Pas d’amélioration pour New York et Los Angeles...

  • Le taux de chômage à New York a encore augmenté en juin pour atteindre 20.4%. De même, celui de Los Angeles a atteint 19.5%. C'est presque le double de la moyenne nationale et seulement comparable aux taux enregistrés lors de la grande dépression (cf. graphique ci-dessous). Les grandes villes comme New York et Los Angeles seraient plus impactées par la crise sanitaire car plus dépendantes du tourisme et du commerce des loisirs.

  • En parallèle, un sondage effectué sur les foyers américains touchés par une perte d'emploi liée à la crise du coronavirus nous apprend que la moitié d'entre eux anticipe désormais que leur situation va perdurer. C'est en vif contraste avec leur pronostic d'avril lorsque 78% d'entre eux voyaient leur situation comme temporaire. Cela représente environ 10 millions de travailleurs américains qui doivent donc maintenant trouver un nouvel emploi.

Lecture:

  • Tout d'abord une remise en contexte. Avant la crise du coronavirus, New York représentait environ 8% du PIB américain et Los Angeles 4%. On voit donc qu'au minimum 12% de l’économie américaine est déjà dans une situation similaire à celle de la grande dépression des années 1930...

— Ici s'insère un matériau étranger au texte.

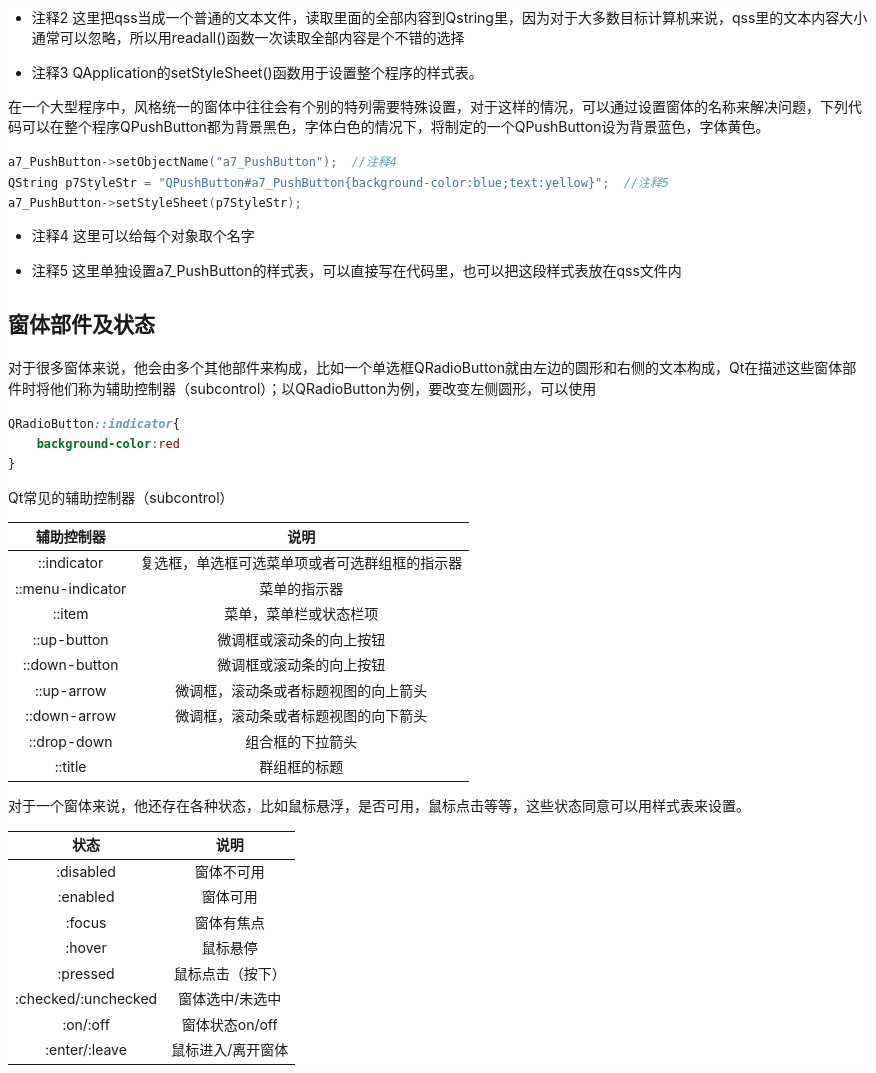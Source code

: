 + 注释2 这里把qss当成一个普通的文本文件，读取里面的全部内容到Qstring里，因为对于大多数目标计算机来说，qss里的文本内容大小通常可以忽略，所以用readall()函数一次读取全部内容是个不错的选择

+ 注释3 QApplication的setStyleSheet()函数用于设置整个程序的样式表。

在一个大型程序中，风格统一的窗体中往往会有个别的特列需要特殊设置，对于这样的情况，可以通过设置窗体的名称来解决问题，下列代码可以在整个程序QPushButton都为背景黑色，字体白色的情况下，将制定的一个QPushButton设为背景蓝色，字体黄色。
```c++
a7_PushButton->setObjectName("a7_PushButton");  //注释4
QString p7StyleStr = "QPushButton#a7_PushButton{background-color:blue;text:yellow}";  //注释5
a7_PushButton->setStyleSheet(p7StyleStr);
```

+ 注释4 这里可以给每个对象取个名字

+ 注释5 这里单独设置a7_PushButton的样式表，可以直接写在代码里，也可以把这段样式表放在qss文件内

## 窗体部件及状态

对于很多窗体来说，他会由多个其他部件来构成，比如一个单选框QRadioButton就由左边的圆形和右侧的文本构成，Qt在描述这些窗体部件时将他们称为辅助控制器（subcontrol）；以QRadioButton为例，要改变左侧圆形，可以使用
```css
QRadioButton::indicator{
    background-color:red
}
```
Qt常见的辅助控制器（subcontrol）

| 辅助控制器 | 说明 |
|:----:|:----:|
| ::indicator | 复选框，单选框可选菜单项或者可选群组框的指示器 |
| ::menu-indicator | 菜单的指示器 |
| ::item | 菜单，菜单栏或状态栏项 |
| ::up-button | 微调框或滚动条的向上按钮 |
| ::down-button | 微调框或滚动条的向上按钮 |
| ::up-arrow | 微调框，滚动条或者标题视图的向上箭头 |
| ::down-arrow | 微调框，滚动条或者标题视图的向下箭头 |
| ::drop-down | 组合框的下拉箭头 |
| ::title | 群组框的标题 |

对于一个窗体来说，他还存在各种状态，比如鼠标悬浮，是否可用，鼠标点击等等，这些状态同意可以用样式表来设置。

| 状态 | 说明 |
|:----:|:----:|
| :disabled | 窗体不可用 |
| :enabled | 窗体可用 |
| :focus | 窗体有焦点 |
| :hover | 鼠标悬停 |
| :pressed | 鼠标点击（按下） |
| :checked/:unchecked | 窗体选中/未选中|
| :on/:off | 窗体状态on/off |
| :enter/:leave | 鼠标进入/离开窗体 |
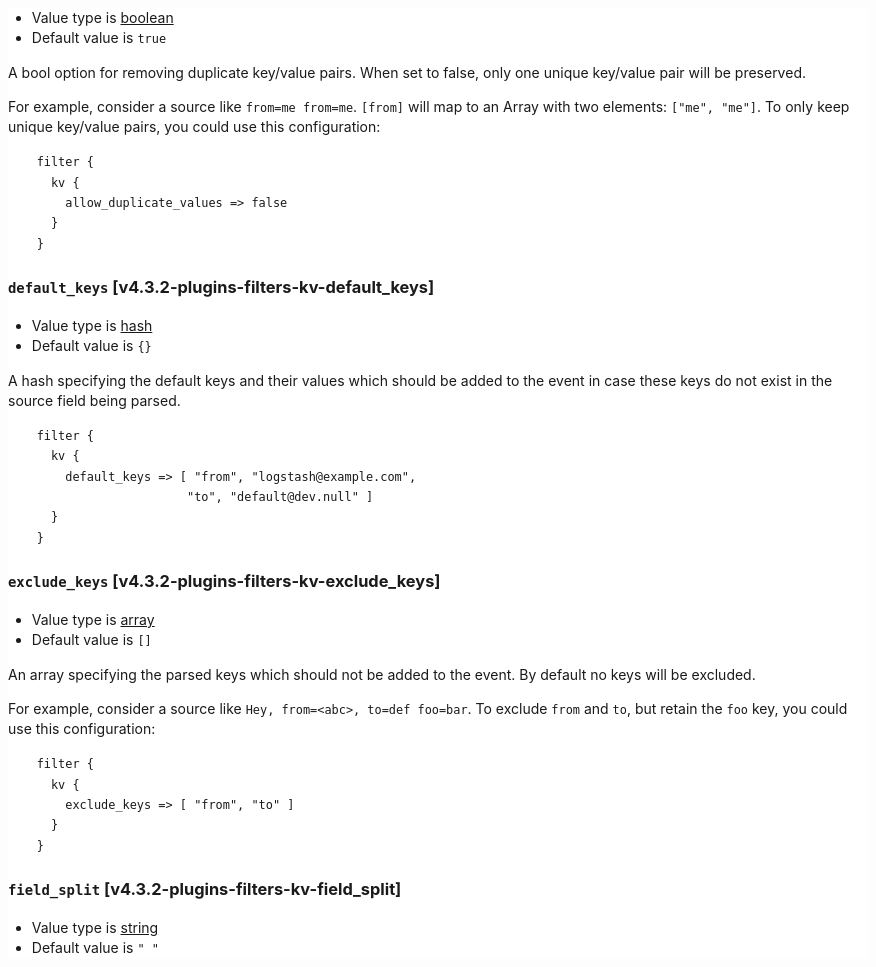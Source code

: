 * Value type is [boolean](/lsr/value-types.md#boolean)
* Default value is `true`

A bool option for removing duplicate key/value pairs. When set to false, only one unique key/value pair will be preserved.

For example, consider a source like `from=me from=me`. `[from]` will map to an Array with two elements: `["me", "me"]`. To only keep unique key/value pairs, you could use this configuration:

```
    filter {
      kv {
        allow_duplicate_values => false
      }
    }
```

### `default_keys` [v4.3.2-plugins-filters-kv-default_keys]

* Value type is [hash](/lsr/value-types.md#hash)
* Default value is `{}`

A hash specifying the default keys and their values which should be added to the event in case these keys do not exist in the source field being parsed.

```
    filter {
      kv {
        default_keys => [ "from", "logstash@example.com",
                         "to", "default@dev.null" ]
      }
    }
```

### `exclude_keys` [v4.3.2-plugins-filters-kv-exclude_keys]

* Value type is [array](/lsr/value-types.md#array)
* Default value is `[]`

An array specifying the parsed keys which should not be added to the event. By default no keys will be excluded.

For example, consider a source like `Hey, from=<abc>, to=def foo=bar`. To exclude `from` and `to`, but retain the `foo` key, you could use this configuration:

```
    filter {
      kv {
        exclude_keys => [ "from", "to" ]
      }
    }
```

### `field_split` [v4.3.2-plugins-filters-kv-field_split]

* Value type is [string](/lsr/value-types.md#string)
* Default value is `" "`
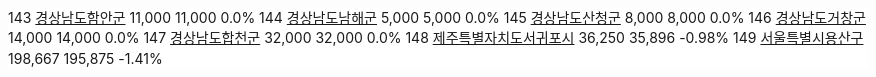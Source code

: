   <tr class="item">
    <td>143</td>
    <td><a href="/apt/경상남도함안군">경상남도함안군</a></td>
    <td>11,000</td>
    <td>11,000</td>
    <td>0.0%</td>
  </tr>

  <tr class="item">
    <td>144</td>
    <td><a href="/apt/경상남도남해군">경상남도남해군</a></td>
    <td>5,000</td>
    <td>5,000</td>
    <td>0.0%</td>
  </tr>

  <tr class="item">
    <td>145</td>
    <td><a href="/apt/경상남도산청군">경상남도산청군</a></td>
    <td>8,000</td>
    <td>8,000</td>
    <td>0.0%</td>
  </tr>

  <tr class="item">
    <td>146</td>
    <td><a href="/apt/경상남도거창군">경상남도거창군</a></td>
    <td>14,000</td>
    <td>14,000</td>
    <td>0.0%</td>
  </tr>

  <tr class="item">
    <td>147</td>
    <td><a href="/apt/경상남도합천군">경상남도합천군</a></td>
    <td>32,000</td>
    <td>32,000</td>
    <td>0.0%</td>
  </tr>

  <tr class="item">
    <td>148</td>
    <td><a href="/apt/제주특별자치도서귀포시">제주특별자치도서귀포시</a></td>
    <td>36,250</td>
    <td>35,896</td>
    <td>-0.98%</td>
  </tr>

  <tr class="item">
    <td>149</td>
    <td><a href="/apt/서울특별시용산구">서울특별시용산구</a></td>
    <td>198,667</td>
    <td>195,875</td>
    <td>-1.41%</td>
  </tr>
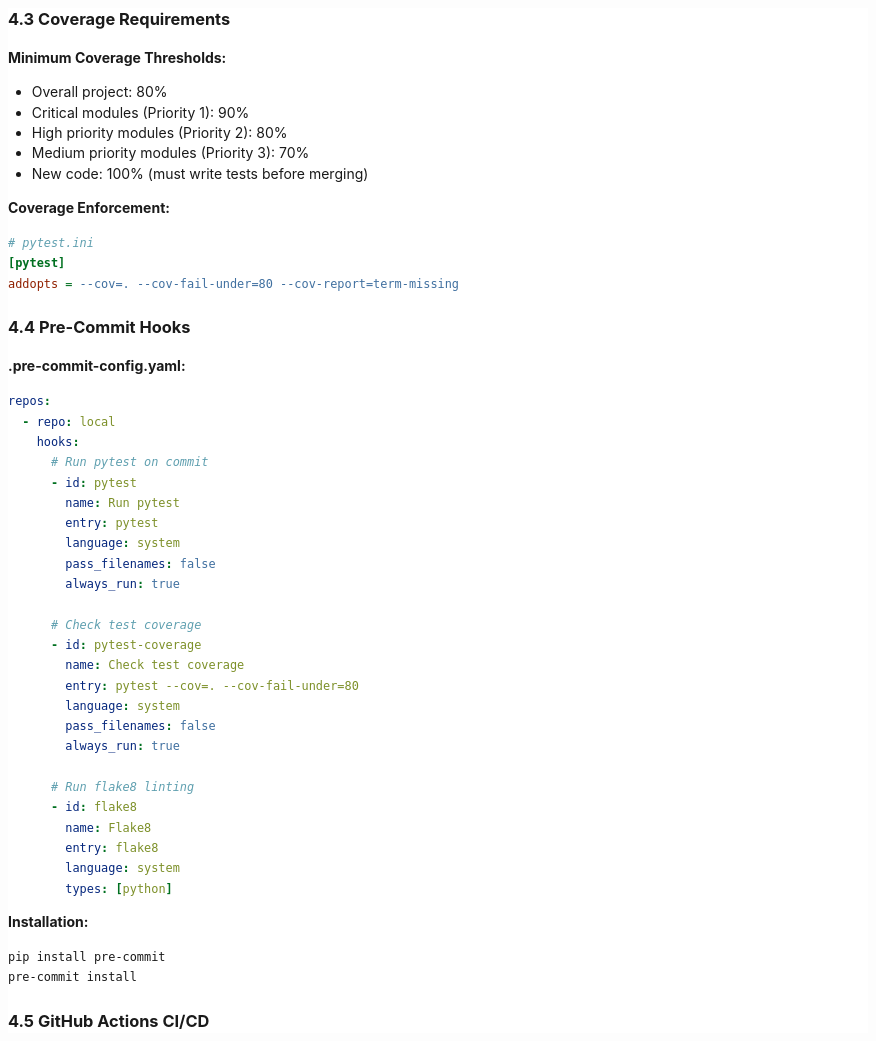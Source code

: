 ### 4.3 Coverage Requirements

**Minimum Coverage Thresholds:**
- Overall project: 80%
- Critical modules (Priority 1): 90%
- High priority modules (Priority 2): 80%
- Medium priority modules (Priority 3): 70%
- New code: 100% (must write tests before merging)

**Coverage Enforcement:**
```ini
# pytest.ini
[pytest]
addopts = --cov=. --cov-fail-under=80 --cov-report=term-missing
```

### 4.4 Pre-Commit Hooks

**.pre-commit-config.yaml:**
```yaml
repos:
  - repo: local
    hooks:
      # Run pytest on commit
      - id: pytest
        name: Run pytest
        entry: pytest
        language: system
        pass_filenames: false
        always_run: true

      # Check test coverage
      - id: pytest-coverage
        name: Check test coverage
        entry: pytest --cov=. --cov-fail-under=80
        language: system
        pass_filenames: false
        always_run: true

      # Run flake8 linting
      - id: flake8
        name: Flake8
        entry: flake8
        language: system
        types: [python]
```

**Installation:**
```bash
pip install pre-commit
pre-commit install
```

### 4.5 GitHub Actions CI/CD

  • Certes l’arrêt du tourisme et de l'industrie du loisir ont particulièrement impacté New York et Los Angeles. Mais il ne faut pas oublier l'exode des classes moyennes des grandes villes, cf. post du 10 juillet où l'on voyait que New York avait ainsi perdu 500.000 de ses habitants! Seules restent dans les grandes villes les populations précarisées par la crise sanitaire, ce qui dans un environnement de complaisance et de laxisme des classes politiques en charge permet sûrement d'expliquer l'explosion du chômage et de la criminalité...

(Références ici et )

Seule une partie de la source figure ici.